_Exercise description_
Wherever the string "boolean" appears in the entries below, return the line that holds it.

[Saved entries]
◆ ◆ ◆ ◆

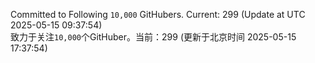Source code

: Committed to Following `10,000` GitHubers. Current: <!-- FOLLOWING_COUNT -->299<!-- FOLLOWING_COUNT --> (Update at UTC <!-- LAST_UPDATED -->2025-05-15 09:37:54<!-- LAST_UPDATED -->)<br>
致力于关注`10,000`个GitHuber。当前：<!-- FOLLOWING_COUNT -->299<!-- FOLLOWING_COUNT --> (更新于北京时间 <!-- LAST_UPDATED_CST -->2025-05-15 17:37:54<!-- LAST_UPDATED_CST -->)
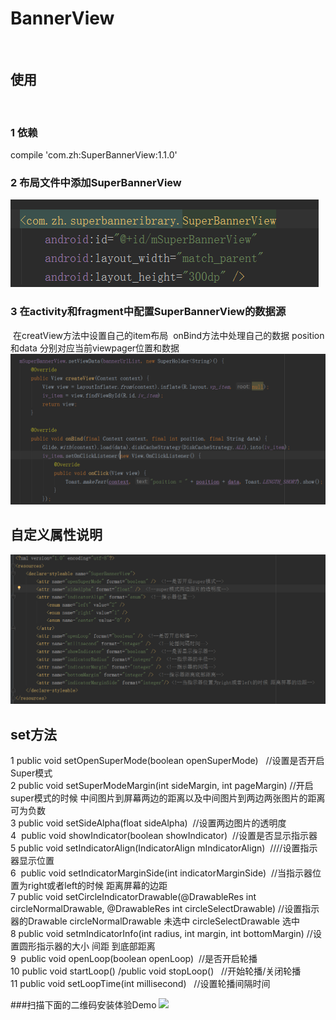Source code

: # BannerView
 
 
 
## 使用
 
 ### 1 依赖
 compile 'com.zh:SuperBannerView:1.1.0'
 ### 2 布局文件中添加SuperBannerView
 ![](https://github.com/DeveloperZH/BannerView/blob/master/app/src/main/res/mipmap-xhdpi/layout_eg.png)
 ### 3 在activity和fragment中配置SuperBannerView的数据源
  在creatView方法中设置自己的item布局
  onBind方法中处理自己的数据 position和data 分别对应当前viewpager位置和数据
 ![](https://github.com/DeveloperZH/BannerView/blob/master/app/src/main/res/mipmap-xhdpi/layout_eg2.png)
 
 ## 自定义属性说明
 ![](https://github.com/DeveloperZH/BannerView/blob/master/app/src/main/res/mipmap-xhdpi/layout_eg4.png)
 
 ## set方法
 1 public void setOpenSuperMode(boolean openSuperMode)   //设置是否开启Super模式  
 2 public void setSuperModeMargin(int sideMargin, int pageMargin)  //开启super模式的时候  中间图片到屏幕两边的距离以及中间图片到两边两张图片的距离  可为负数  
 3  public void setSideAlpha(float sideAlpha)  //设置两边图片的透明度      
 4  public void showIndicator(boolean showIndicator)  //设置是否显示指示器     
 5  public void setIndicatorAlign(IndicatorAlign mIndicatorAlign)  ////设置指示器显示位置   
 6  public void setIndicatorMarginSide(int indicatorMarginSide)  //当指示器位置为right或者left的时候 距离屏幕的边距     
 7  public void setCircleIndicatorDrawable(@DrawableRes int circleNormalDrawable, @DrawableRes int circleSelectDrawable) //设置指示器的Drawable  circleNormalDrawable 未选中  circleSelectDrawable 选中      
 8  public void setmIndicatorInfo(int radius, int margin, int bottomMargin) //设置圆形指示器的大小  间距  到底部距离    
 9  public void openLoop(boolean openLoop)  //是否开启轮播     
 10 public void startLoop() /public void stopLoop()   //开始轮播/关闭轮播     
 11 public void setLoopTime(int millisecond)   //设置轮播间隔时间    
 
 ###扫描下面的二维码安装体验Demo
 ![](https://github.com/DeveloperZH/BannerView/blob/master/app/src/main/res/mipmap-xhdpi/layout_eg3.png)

◆ ◆ ◆ ◆

_Exercise solution_
 1 public void setOpenSuperMode(boolean openSuperMode)   //设置是否开启Super模式  
 4  public void showIndicator(boolean showIndicator)  //设置是否显示指示器     
 9  public void openLoop(boolean openLoop)  //是否开启轮播     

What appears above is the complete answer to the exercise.